Hoosier Lottery officials Friday asked the Indiana State Police to help investigate their agency after a scandal over a rigged $1 million scratch-off game.
Lottery Director Jack Ross said police will review and authenticate an internal investigation the agency is making following the controversy, which was uncovered earlier this week.
"I want to make sure the people of Indiana have confidence in the Hoosier Lottery," Ross said.
Marion County Prosecutor Carl Brizzi already is investigating the scam and, on Monday, charged three men he said were involved.
Prosecutors say William C. Foreman, a lottery security officer, told two men in May that a winning ticket in the "$2,000,000 Bonus Spectacular" game had been sent to a store in Cross Plains.
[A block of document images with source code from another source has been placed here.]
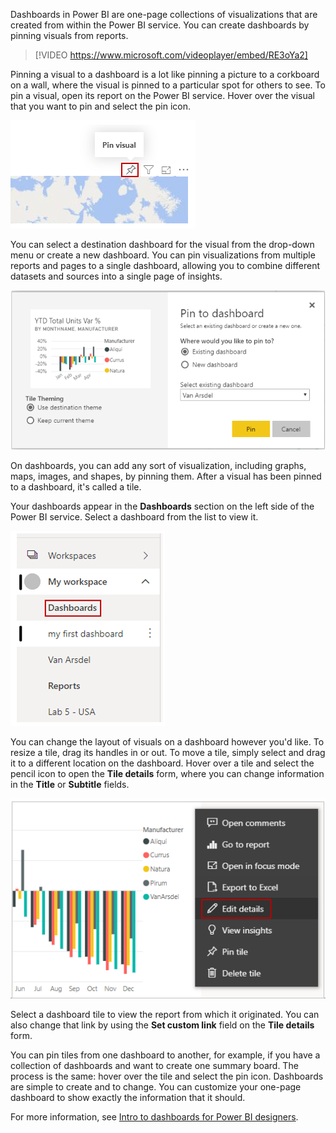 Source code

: Dashboards in Power BI are one-page collections of visualizations that are created from within the Power BI service. You can create dashboards by pinning visuals from reports. 

> [!VIDEO https://www.microsoft.com/videoplayer/embed/RE3oYa2]

Pinning a visual to a dashboard is a lot like pinning a picture to a corkboard on a wall, where the visual is pinned to a particular spot for others to see. To pin a visual, open its report on the Power BI service. Hover over the visual that you want to pin and select the pin icon.

![Screenshot of the "Pin visual" button.](../media/03-power-bi-desktop-pin-visual.png)

You can select a destination dashboard for the visual from the drop-down menu or create a new dashboard. You can pin visualizations from multiple reports and pages to a single dashboard, allowing you to combine different datasets and sources into a single page of insights.

![Screenshot of the "Pin to dashboard" dialog.](../media/03-power-bi-desktop-pin-dialog.png)

On dashboards, you can add any sort of visualization, including graphs, maps, images, and shapes, by pinning them. After a visual has been pinned to a dashboard, it's called a tile.

Your dashboards appear in the **Dashboards** section on the left side of the Power BI service. Select a dashboard from the list to view it.

![List of dashboards in the Dashboard section.](../media/03-power-bi-desktop-dashboard-tiles.png)

You can change the layout of visuals on a dashboard however you'd like. To resize a tile, drag its handles in or out. To move a tile, simply select and drag it to a different location on the dashboard. Hover over a tile and select the pencil icon to open the **Tile details** form, where you can change information in the **Title** or **Subtitle** fields.

![Screenshot of the Edit Details option.](../media/03-power-bi-desktop-edit-tile-details.png)

Select a dashboard tile to view the report from which it originated. You can also change that link by using the **Set custom link** field on the **Tile details** form.

You can pin tiles from one dashboard to another, for example, if you have a collection of dashboards and want to create one summary board. The process is the same: hover over the tile and select the pin icon. Dashboards are simple to create and to change. You can customize your one-page dashboard to show exactly the information that it should.

For more information, see [Intro to dashboards for Power BI designers](https://docs.microsoft.com/power-bi/service-dashboards).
One of those men went to the store and bought all of the game's $20 tickets -- about $700 worth. A ticket hit, and state lottery officials began paying out the cash.
Brizzi said his office was still reviewing thousands of documents and e-mails collected after a team of investigators served search warrants Monday at the lottery's Downtown Indianapolis offices.
Lottery officials should have asked for State Police involvement back in May, Brizzi said.
"Our grand jury investigators . . . will work with the State Police and any other agency that is brought in to help."
Foreman, 59, Indianapolis, was arrested Monday and charged with felony counts of disclosing confidential lottery information and theft.
The men who cashed in the ticket, Chad R. Adkins and Daniel J. Foltz , were formally charged Tuesday with theft.
Using State Police to help in an investigation into state government is not uncommon. In 2002, the State Police assisted in sorting out a scandal involving a convicted identity thief who had been hired to oversee state pension benefits.
During the 2004 budget year, lottery proceeds amounted to about $200 million. That money was reserved to pay retirement benefits to teachers, police officers and firefighters and to cover other state expenditures.
State Police officials said they were asked only to assist, not to lead an investigation, and referred all questions to the Hoosier Lottery.